## HOW TO COMPLETE THIS TASK
Taking the line that contains "- 🤔 I’m looking for help with ..." as the first, copy each line exactly up to and including the last line below.

.....

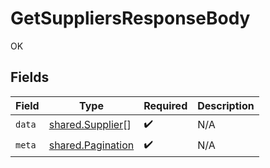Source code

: # GetSuppliersResponseBody

OK


## Fields

| Field                                                  | Type                                                   | Required                                               | Description                                            |
| ------------------------------------------------------ | ------------------------------------------------------ | ------------------------------------------------------ | ------------------------------------------------------ |
| `data`                                                 | [shared.Supplier](../../models/shared/supplier.md)[]   | :heavy_check_mark:                                     | N/A                                                    |
| `meta`                                                 | [shared.Pagination](../../models/shared/pagination.md) | :heavy_check_mark:                                     | N/A                                                    |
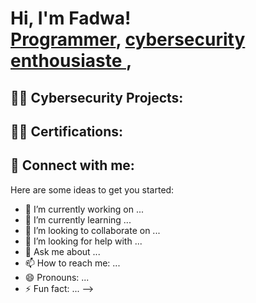 <h1>Hi, I'm Fadwa! <br/><a href="https://github.com/faduuu">Programmer</a>, <a href="https://www.linkedin.com/in/fadwa-lamiâ/">cybersecurity enthousiaste </a>,</h1>

<h2>👨‍💻 Cybersecurity Projects:</h2>

 <h2>👨‍💻 Certifications:</h2>

<h2> 🤳 Connect with me:</h2>

 





Here are some ideas to get you started:

- 🔭 I’m currently working on ...
- 🌱 I’m currently learning ...
- 👯 I’m looking to collaborate on ...
- 🤔 I’m looking for help with ...
- 💬 Ask me about ...
- 📫 How to reach me: ...
- 😄 Pronouns: ...
- ⚡ Fun fact: ...
-->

.....

## OUTPUT BELOW
- 🤔 I’m looking for help with ...
- 💬 Ask me about ...
- 📫 How to reach me: ...
- 😄 Pronouns: ...
- ⚡ Fun fact: ...
-->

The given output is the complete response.